_Problem requirements_
Print all the data, keeping every line exactly as it is.

(Data items)
----------------

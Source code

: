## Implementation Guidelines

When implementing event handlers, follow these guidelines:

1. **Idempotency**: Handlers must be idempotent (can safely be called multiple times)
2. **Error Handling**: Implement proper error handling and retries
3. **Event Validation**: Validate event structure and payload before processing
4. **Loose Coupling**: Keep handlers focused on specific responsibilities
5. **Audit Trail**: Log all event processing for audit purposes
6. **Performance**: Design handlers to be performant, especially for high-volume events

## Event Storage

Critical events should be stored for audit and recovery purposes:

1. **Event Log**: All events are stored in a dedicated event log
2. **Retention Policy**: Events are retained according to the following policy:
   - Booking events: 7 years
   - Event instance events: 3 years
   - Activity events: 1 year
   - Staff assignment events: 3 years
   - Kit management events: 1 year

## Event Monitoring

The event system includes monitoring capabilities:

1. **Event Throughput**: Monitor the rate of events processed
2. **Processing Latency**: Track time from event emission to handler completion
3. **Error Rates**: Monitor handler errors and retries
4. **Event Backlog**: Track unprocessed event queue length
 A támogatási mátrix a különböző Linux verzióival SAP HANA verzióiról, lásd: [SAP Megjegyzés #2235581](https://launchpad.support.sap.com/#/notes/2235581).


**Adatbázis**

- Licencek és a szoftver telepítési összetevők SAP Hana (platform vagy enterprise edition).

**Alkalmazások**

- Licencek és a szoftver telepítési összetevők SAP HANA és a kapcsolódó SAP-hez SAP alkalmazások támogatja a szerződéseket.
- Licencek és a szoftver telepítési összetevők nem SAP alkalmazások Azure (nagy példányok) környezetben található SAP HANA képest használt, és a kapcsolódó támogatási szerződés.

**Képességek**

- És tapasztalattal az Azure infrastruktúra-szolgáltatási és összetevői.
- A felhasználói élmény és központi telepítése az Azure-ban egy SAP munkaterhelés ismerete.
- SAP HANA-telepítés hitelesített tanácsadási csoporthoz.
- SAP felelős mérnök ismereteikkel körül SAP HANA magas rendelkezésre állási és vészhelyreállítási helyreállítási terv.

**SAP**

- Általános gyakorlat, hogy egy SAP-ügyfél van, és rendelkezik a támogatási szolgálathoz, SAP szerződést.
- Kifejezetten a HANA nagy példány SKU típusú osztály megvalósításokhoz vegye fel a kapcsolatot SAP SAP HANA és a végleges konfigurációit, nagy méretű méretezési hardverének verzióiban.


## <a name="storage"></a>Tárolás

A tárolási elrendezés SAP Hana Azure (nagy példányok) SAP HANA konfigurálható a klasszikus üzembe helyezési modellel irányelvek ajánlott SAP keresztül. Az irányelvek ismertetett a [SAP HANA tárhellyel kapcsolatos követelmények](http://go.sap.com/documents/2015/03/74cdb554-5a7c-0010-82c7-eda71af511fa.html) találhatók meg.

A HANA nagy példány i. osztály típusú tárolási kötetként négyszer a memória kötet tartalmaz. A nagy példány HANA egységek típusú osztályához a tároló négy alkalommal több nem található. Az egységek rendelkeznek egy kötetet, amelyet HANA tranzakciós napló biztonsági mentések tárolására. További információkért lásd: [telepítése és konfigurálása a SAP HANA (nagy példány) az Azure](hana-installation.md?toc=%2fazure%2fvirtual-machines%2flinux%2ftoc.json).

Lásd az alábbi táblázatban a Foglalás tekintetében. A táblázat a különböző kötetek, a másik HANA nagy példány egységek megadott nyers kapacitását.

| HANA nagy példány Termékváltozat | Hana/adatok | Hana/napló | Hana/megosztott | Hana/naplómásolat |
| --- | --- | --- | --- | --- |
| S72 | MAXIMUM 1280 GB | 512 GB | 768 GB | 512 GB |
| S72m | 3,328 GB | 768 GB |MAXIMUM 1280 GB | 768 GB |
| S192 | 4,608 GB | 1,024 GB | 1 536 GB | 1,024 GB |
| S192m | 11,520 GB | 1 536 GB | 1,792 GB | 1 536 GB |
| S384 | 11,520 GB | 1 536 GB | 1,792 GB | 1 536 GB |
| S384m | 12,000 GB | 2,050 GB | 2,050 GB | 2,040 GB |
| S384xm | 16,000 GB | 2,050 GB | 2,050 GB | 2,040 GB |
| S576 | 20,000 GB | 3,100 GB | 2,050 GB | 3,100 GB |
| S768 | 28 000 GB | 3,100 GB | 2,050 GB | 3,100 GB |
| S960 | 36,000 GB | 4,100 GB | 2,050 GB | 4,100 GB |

----------------

_Exercise response_
Source code

:## Implementation Guidelines

When implementing event handlers, follow these guidelines:

1. **Idempotency**: Handlers must be idempotent (can safely be called multiple times)
2. **Error Handling**: Implement proper error handling and retries
3. **Event Validation**: Validate event structure and payload before processing
4. **Loose Coupling**: Keep handlers focused on specific responsibilities
5. **Audit Trail**: Log all event processing for audit purposes
6. **Performance**: Design handlers to be performant, especially for high-volume events

## Event Storage

Critical events should be stored for audit and recovery purposes:

1. **Event Log**: All events are stored in a dedicated event log
2. **Retention Policy**: Events are retained according to the following policy:
   - Booking events: 7 years
   - Event instance events: 3 years
   - Activity events: 1 year
   - Staff assignment events: 3 years
   - Kit management events: 1 year

## Event Monitoring

The event system includes monitoring capabilities:

1. **Event Throughput**: Monitor the rate of events processed
2. **Processing Latency**: Track time from event emission to handler completion
3. **Error Rates**: Monitor handler errors and retries
4. **Event Backlog**: Track unprocessed event queue length
 A támogatási mátrix a különböző Linux verzióival SAP HANA verzióiról, lásd: [SAP Megjegyzés #2235581](https://launchpad.support.sap.com/#/notes/2235581).


**Adatbázis**

- Licencek és a szoftver telepítési összetevők SAP Hana (platform vagy enterprise edition).

**Alkalmazások**

- Licencek és a szoftver telepítési összetevők SAP HANA és a kapcsolódó SAP-hez SAP alkalmazások támogatja a szerződéseket.
- Licencek és a szoftver telepítési összetevők nem SAP alkalmazások Azure (nagy példányok) környezetben található SAP HANA képest használt, és a kapcsolódó támogatási szerződés.

**Képességek**

- És tapasztalattal az Azure infrastruktúra-szolgáltatási és összetevői.
- A felhasználói élmény és központi telepítése az Azure-ban egy SAP munkaterhelés ismerete.
- SAP HANA-telepítés hitelesített tanácsadási csoporthoz.
- SAP felelős mérnök ismereteikkel körül SAP HANA magas rendelkezésre állási és vészhelyreállítási helyreállítási terv.

**SAP**

- Általános gyakorlat, hogy egy SAP-ügyfél van, és rendelkezik a támogatási szolgálathoz, SAP szerződést.
- Kifejezetten a HANA nagy példány SKU típusú osztály megvalósításokhoz vegye fel a kapcsolatot SAP SAP HANA és a végleges konfigurációit, nagy méretű méretezési hardverének verzióiban.


## <a name="storage"></a>Tárolás

A tárolási elrendezés SAP Hana Azure (nagy példányok) SAP HANA konfigurálható a klasszikus üzembe helyezési modellel irányelvek ajánlott SAP keresztül. Az irányelvek ismertetett a [SAP HANA tárhellyel kapcsolatos követelmények](http://go.sap.com/documents/2015/03/74cdb554-5a7c-0010-82c7-eda71af511fa.html) találhatók meg.

A HANA nagy példány i. osztály típusú tárolási kötetként négyszer a memória kötet tartalmaz. A nagy példány HANA egységek típusú osztályához a tároló négy alkalommal több nem található. Az egységek rendelkeznek egy kötetet, amelyet HANA tranzakciós napló biztonsági mentések tárolására. További információkért lásd: [telepítése és konfigurálása a SAP HANA (nagy példány) az Azure](hana-installation.md?toc=%2fazure%2fvirtual-machines%2flinux%2ftoc.json).

Lásd az alábbi táblázatban a Foglalás tekintetében. A táblázat a különböző kötetek, a másik HANA nagy példány egységek megadott nyers kapacitását.

| HANA nagy példány Termékváltozat | Hana/adatok | Hana/napló | Hana/megosztott | Hana/naplómásolat |
| --- | --- | --- | --- | --- |
| S72 | MAXIMUM 1280 GB | 512 GB | 768 GB | 512 GB |
| S72m | 3,328 GB | 768 GB |MAXIMUM 1280 GB | 768 GB |
| S192 | 4,608 GB | 1,024 GB | 1 536 GB | 1,024 GB |
| S192m | 11,520 GB | 1 536 GB | 1,792 GB | 1 536 GB |
| S384 | 11,520 GB | 1 536 GB | 1,792 GB | 1 536 GB |
| S384m | 12,000 GB | 2,050 GB | 2,050 GB | 2,040 GB |
| S384xm | 16,000 GB | 2,050 GB | 2,050 GB | 2,040 GB |
| S576 | 20,000 GB | 3,100 GB | 2,050 GB | 3,100 GB |
| S768 | 28 000 GB | 3,100 GB | 2,050 GB | 3,100 GB |
| S960 | 36,000 GB | 4,100 GB | 2,050 GB | 4,100 GB |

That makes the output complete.